Epizyotomi; doğum sırasında bebeğin gelen kısmının vajinada düzensiz yırtıklara sebebiyet vermeden ve bir an önce doğurtulması amacıyla perinenin kesilmesi ile yapılan bir doğum müdahalesidir. Halk arasında “dikişli doğum” olarak tabir edilir. İlk doğumların çoğunluğunda epizyotomi kesisi gerekli ise uygulanabilmektedir. Çünkü ilk gebeliklerde vajen esnekliği daha önce doğum yapmışlara oranla daha azdır.  Epizyotomi kesileri en sık olarak mediolateral (çapraz) ve median (anuse dik) şekilde olabilir. Median kesiler; kanamanın az olması, iyileşmenin kolay olması ve iyileştikten sonra ileri dönemlerde problemlere yol açmaması nedenleriyle daha sık tercih sebebidir. Ancak perine aralığı kısa olanlar,  pelvis çatısı dar olanlar ve iri bebek şüphesi gibi kesinin daha uzatılması gerektiği hallerde mediolateral kesi tercih edilebilir.

III- DOĞUMDA VAKUM veya FORSEPS

Forseps acil durumda bebeğin bir an önce doğurtulması maksadı ile kullanılan kaşık şeklinde aletlerdir. Çok eski çağlardan beri kullanıldığı tahmin edilmekle birlikte modern obstetriye girişi 18. yüzyılda olmuştur. Forseps doğumun ikinci evresinin uzadığı hallerde, bebekte sıkıntı saptanması durumunda, ya da annenin ıkınmasının uygun olmadığı kalp hastalığı gibi durumlarda kullanılır.
Forseps, mutlak suretle bu konuda deneyimli hekimler tarafından uygulanmalıdır. Çünkü forseps kullanılan bebekte kafa içi kanama, kısmi felç, kafatası kırıkları, asfiksi yani doğum kanalında oksijensiz kalma, sarılık ve ölüme neden olabilme gibi komplikasyonları olabilir.
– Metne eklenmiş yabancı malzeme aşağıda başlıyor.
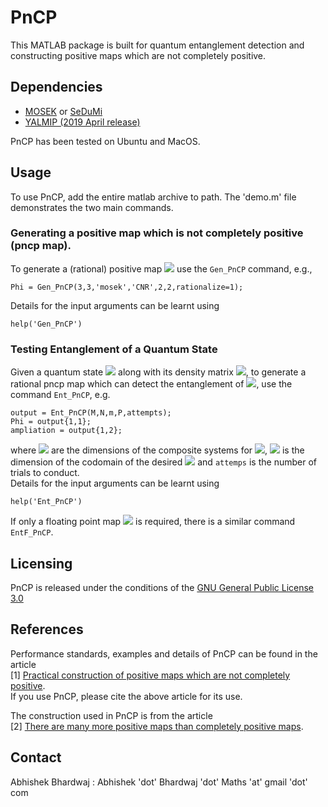 # PnCP

This MATLAB package is built for quantum entanglement detection and constructing positive maps which are not completely positive.  

## Dependencies
- [MOSEK](https://www.mosek.com/) or [SeDuMi](https://sedumi.ie.lehigh.edu/)
- [YALMIP (2019 April release)](https://yalmip.github.io/R20190425) 

PnCP has been tested on Ubuntu and MacOS. 


## Usage
To use PnCP, add the entire matlab archive to path. The 'demo.m' file demonstrates the two main commands. 
### Generating a positive map which is not completely positive (pncp map). 
To generate a (rational) positive map <img src="https://render.githubusercontent.com/render/math?math=\Phi:\mathbb{R}^{3\times 3}\mapsto\mathbb{R}^{3\times 3}"> use the ``Gen_PnCP`` command, e.g.,
```
Phi = Gen_PnCP(3,3,'mosek','CNR',2,2,rationalize=1);
```
Details for the input arguments can be learnt using
```
help('Gen_PnCP')
```
### Testing Entanglement of a Quantum State
Given a quantum state <img src="https://render.githubusercontent.com/render/math?math=\rho"> along with its density matrix <img src="https://render.githubusercontent.com/render/math?math=P">, to generate a rational pncp map which can detect the entanglement of <img src="https://render.githubusercontent.com/render/math?math=\rho">, use the command ``Ent_PnCP``, e.g.
```
output = Ent_PnCP(M,N,m,P,attempts);
Phi = output{1,1};
ampliation = output{1,2};
```
where <img src="https://render.githubusercontent.com/render/math?math=M, N"> are the dimensions of the composite systems for <img src="https://render.githubusercontent.com/render/math?math=\rho">, <img src="https://render.githubusercontent.com/render/math?math=m"> is the dimension of the codomain of the desired <img src="https://render.githubusercontent.com/render/math?math=\Phi"> and ``attemps`` is the number of trials to conduct.  
Details for the input arguments can be learnt using
```
help('Ent_PnCP')
```
If only a floating point map <img src="https://render.githubusercontent.com/render/math?math=\Phi"> is required, there is a similar command ``EntF_PnCP``.

## Licensing 
PnCP is released under the conditions of the [GNU General Public License 3.0](https://www.gnu.org/licenses/gpl-3.0.html)

## References
Performance standards, examples and details of PnCP can be found in the article  
[1] [Practical construction of positive maps which are not completely positive](https://arxiv.org/abs/2001.01181).  
If you use PnCP, please cite the above article for its use.  

The construction used in PnCP is from the article  
[2] [There are many more positive maps than completely positive maps](https://academic.oup.com/imrn/article/2019/11/3313/4210362?login=true).

## Contact
Abhishek Bhardwaj : Abhishek 'dot' Bhardwaj 'dot' Maths 'at' gmail 'dot' com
Forseps kullanımı ile annede vajinal, servikal, rektal yırtıklar, mesane zedelenmeleri, kanama ve hematomlar oluşabilir. Modern obstetride sadece çıkım esnasında uygulanması uygundur. Bebeğin kafasının yukarıda olduğu hallerde sezaryen ile doğum tercih edilmelidir.
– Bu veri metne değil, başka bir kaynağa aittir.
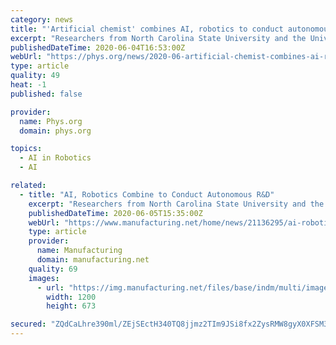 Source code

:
```yaml
---
category: news
title: "'Artificial chemist' combines AI, robotics to conduct autonomous R&D"
excerpt: "Researchers from North Carolina State University and the University at Buffalo have developed a technology called \"Artificial Chemist,\" which incorporates artificial intelligence (AI) and an automated system for performing chemical reactions to accelerate R&D and manufacturing of commercially desirable materials."
publishedDateTime: 2020-06-04T16:53:00Z
webUrl: "https://phys.org/news/2020-06-artificial-chemist-combines-ai-robotics.html"
type: article
quality: 49
heat: -1
published: false

provider:
  name: Phys.org
  domain: phys.org

topics:
  - AI in Robotics
  - AI

related:
  - title: "AI, Robotics Combine to Conduct Autonomous R&D"
    excerpt: "Researchers from North Carolina State University and the University at Buffalo have developed a technology called \"Artificial Chemist,\" which incorporates artificial intelligence (AI) and an automated system for performing chemical reactions to accelerate R&D and manufacturing of commercially desirable materials."
    publishedDateTime: 2020-06-05T15:35:00Z
    webUrl: "https://www.manufacturing.net/home/news/21136295/ai-robotics-combine-to-conduct-autonomous-rd"
    type: article
    provider:
      name: Manufacturing
      domain: manufacturing.net
    quality: 69
    images:
      - url: "https://img.manufacturing.net/files/base/indm/multi/image/2020/06/16x9/233820_web.5eda5eeeb8ced.png?auto=format&fit=max&w=1200"
        width: 1200
        height: 673

secured: "ZQdCaLhre390ml/ZEjSEctH340TQ8jjmz2TIm9JSi8fx2ZysRMW8gyX0XFSM3KY59tyahQ7bV4tXp2hXH2pqq8aJuOaDJL2yLOjTaIw2aaHy1OK9uSobBmw2B6MhFznMM/8Ge6eFvldaD/JIJvpb6ln4aO9cxmnMiGzO1ExSvDzVyHlMZe6JRePj/fyXtGqplEt2ZntZfzQJU7+9YnVeEotQV+O+W1hv6Obo364ZSV3JLeHdbwoJ/5ZRKyheiojUitXa/gV165EXu9rDoZu7n0o1hlVWIZQnD8ueduJtuqKaUgROfSeI2wemrkm/1vEedZtCHnDQuw4YawEUGYvgnzuu5UoHYIQveeRI6Q201iyCVkJXl6IyngTGgq8gH3e0YzW2Brb1IQMSB2DwHMMH0Z6tJ5/d4P9qXXqQyzlMW5Tw9RFLngVC9u5s76WmysJMRtfbG0If5+wt3rf+vNbV69tJKD9CTtVQ8gWto9cWoTs=;22TMz8OcEw7mDvOulVAh3A=="
---
```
Doğumda Vakum Uygulaması gerekçeleri ve komplikasyonları forseps ile hemen hemen aynıdır. Burada bebeğin kafasına yerleştirilen bir çan ve buna bağlı bir vakum cihazı ile bebek çekilir. Forsepse göre uygulanması daha kolay olup hem anne hem de bebek açısından daha az travmatik olup bebeğin kafatasının dışında cilt bölgesinde oluşan geçici cilt ödemi genellikle 24 saat içinde düzelir. Aynı durum doğumun uzaması nedeniyle bebek doğum kanalında iken kendiliğinden de oluşabilmektedir.
HER ZAMAN RİSKLER VAR, AMA EN AZ RİSKLİ OLANA DOĞRU...
Günümüzde sezaryen doğum oranlarının artması ile forseps ve vakum uygulamaları oldukça azalmışsa da, vajinal yoldan doğum esnasında  bebeğin tam doğum kanalından çıkması sırasında doğum gerçekleşmesi normal yardımla mümkün olmuyorsa ve bu durumda acil sezaryen için gerekli zaman ve komplikasyonların daha fazla artması riski de varsa, doktorunuz bu riskli durumlar içinden daha az riskli olanını tercih etmeye çalışacaktır.